Italian Foreign Minister Massimo D'Alema, who held talks earlier on Monday with NATO Secretary-General Jaap de Hoop Scheffer, stressed from Brussels that Italy had not been asked to contribute more soldiers.

But he also stressed that an Italian pullout was "not realistically on the agenda".

"There is a growing acknowledgement that new policy elements are required in Afghanistan," the former premier conceded, adding that "the mission refinancing decree will confirm our commitment on a military level and extend it on a humanitarian and civilian one".

But Italian Welfare Minister Paolo Ferrero, a PRC heavyweight who took part in Sunday's meeting with Prodi, said that "the idea that military intervention can solve the situation in Afghanistan has proved to be false. "Therefore, we have to see how strategy can be modified if peace is to be achieved".

The opposition has attacked the centre left's divided stance on the issue but Berlusconi's Forza Italia party and an ally, the Northern League, have also extended a hand, saying they will help the government out by voting in favour of continuing the mission.

But it would be a major embarrassment for Prodi if he is forced to rely on the centre right to get the refinancing measure approved.

It could even lead to calls for Prodi's resignation or new elections.

Justice Minister Clemente Mastella, who heads the tiny UDEUR party, warned on Sunday that "if the opposition's support is decisive, then that would be the end of the government".

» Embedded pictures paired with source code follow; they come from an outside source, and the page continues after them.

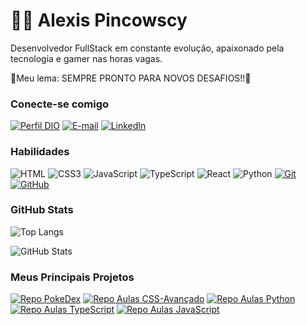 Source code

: # 👋🏻 Alexis Pincowscy

Desenvolvedor FullStack em constante evolução, apaixonado pela tecnologia e gamer nas horas vagas.

🚀Meu lema: SEMPRE PRONTO PARA NOVOS DESAFIOS!!🚀

### Conecte-se comigo

[![Perfil DIO](https://img.shields.io/badge/-Meu%20Perfil%20na%20DIO-30A3DC?style=for-the-badge)](https://web.dio.me/users/alexispincowscy)
[![E-mail](https://img.shields.io/badge/-Email-000?style=for-the-badge&logo=microsoft-outlook&logoColor=E94D5F)](mailto:alexispincowsc@hotmail.com)
[![LinkedIn](https://img.shields.io/badge/-LinkedIn-000?style=for-the-badge&logo=linkedin&logoColor=30A3DC)](https://www.linkedin.com/in/alexispincowscy)

### Habilidades

![HTML](https://img.shields.io/badge/HTML-000?style=for-the-badge&logo=html5&logoColor=30A3DC)
![CSS3](https://img.shields.io/badge/CSS3-000?style=for-the-badge&logo=css3&logoColor=E94D5F)
![JavaScript](https://img.shields.io/badge/JavaScript-000?style=for-the-badge&logo=javascript&logoColor=F0DB4F)
![TypeScript](https://img.shields.io/badge/TypeScript-007ACC?style=for-the-badge&logo=typescript&logoColor=white)
![React](https://img.shields.io/badge/React-20232A?style=for-the-badge&logo=react&logoColor=61DAFB)
![Python](https://img.shields.io/badge/python-3670A0?style=for-the-badge&logo=python&logoColor=ffdd54)
[![Git](https://img.shields.io/badge/Git-000?style=for-the-badge&logo=git&logoColor=E94D5F)](https://git-scm.com/doc)
[![GitHub](https://img.shields.io/badge/GitHub-000?style=for-the-badge&logo=github&logoColor=30A3DC)](https://docs.github.com/)

### GitHub Stats

![Top Langs](https://github-readme-stats-git-masterrstaa-rickstaa.vercel.app/api/top-langs/?username=alexispincowscy&layout=compact&bg_color=000&border_color=30A3DC&title_color=E94D5F&text_color=FFF)

![GitHub Stats](https://github-readme-stats.vercel.app/api?username=alexispincowscy&theme=transparent&bg_color=000&border_color=30A3DC&show_icons=true&icon_color=30A3DC&title_color=E94D5F&text_color=FFF)

### Meus Principais Projetos

[![Repo PokeDex](https://github-readme-stats.vercel.app/api/pin/?username=alexispincowscy&repo=Pokedex&bg_color=000&border_color=30A3DC&show_icons=true&icon_color=30A3DC&title_color=E94D5F&text_color=FFF)](https://github.com/AlexisPincowscy/Pokedex)
[![Repo Aulas CSS-Avançado](https://github-readme-stats.vercel.app/api/pin/?username=alexispincowscy&repo=CSS-avancado&bg_color=000&border_color=30A3DC&show_icons=true&icon_color=30A3DC&title_color=E94D5F&text_color=FFF)](https://github.com/AlexisPincowscy/CSS-avancado)
[![Repo Aulas Python](https://github-readme-stats.vercel.app/api/pin/?username=alexispincowscy&repo=Python&bg_color=000&border_color=30A3DC&show_icons=true&icon_color=30A3DC&title_color=E94D5F&text_color=FFF)](https://github.com/AlexisPincowscy/Python)
[![Repo Aulas TypeScript](https://github-readme-stats.vercel.app/api/pin/?username=alexispincowscy&repo=TypeScript&bg_color=000&border_color=30A3DC&show_icons=true&icon_color=30A3DC&title_color=E94D5F&text_color=FFF)](https://github.com/AlexisPincowscy/TypeScript)
[![Repo Aulas JavaScript](https://github-readme-stats.vercel.app/api/pin/?username=alexispincowscy&repo=Javascript&bg_color=000&border_color=30A3DC&show_icons=true&icon_color=30A3DC&title_color=E94D5F&text_color=FFF)](https://github.com/AlexisPincowscy/JavaScript)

Green chief Alfonso Pecoraro Scanio, who also took part in the Sunday meeting with Prodi, stressed that his party was not delivering an ultimatum.

"We aren't demanding a pullout but discontinuity. The premier cannot re-present a refinancing decree which is identical to the one approved in July... The mission cannot last forever and there has to be an exit strategy".

The PDCI called for "clear indications on how and when our troops will be withdrawn". The PRC, the PDCI and the Greens are still simmering over Prodi's decision to greenlight the expansion of a US military base in the northern city of Vicenza.

The Vicenza base currently houses 2,600 troops. The expansion project involves building barracks at the city's Dal Molin airport to accommodate 1,800 more US soldiers who are now stationed in Germany.

Prodi has said the government will not oppose the base's enlargement, arguing that to do so would be diplomatically impossible because the plan has already been approved by the previous, Berlusconi-led government.

But the decision has led some pacifists in the governing coalition to adopt a more inflexible stance over Afghanistan.

While Minister Ferrero denied there was any connection between the two issues, other pacifists said the Vicenza decision would have "repercussions" on the Afghan vote.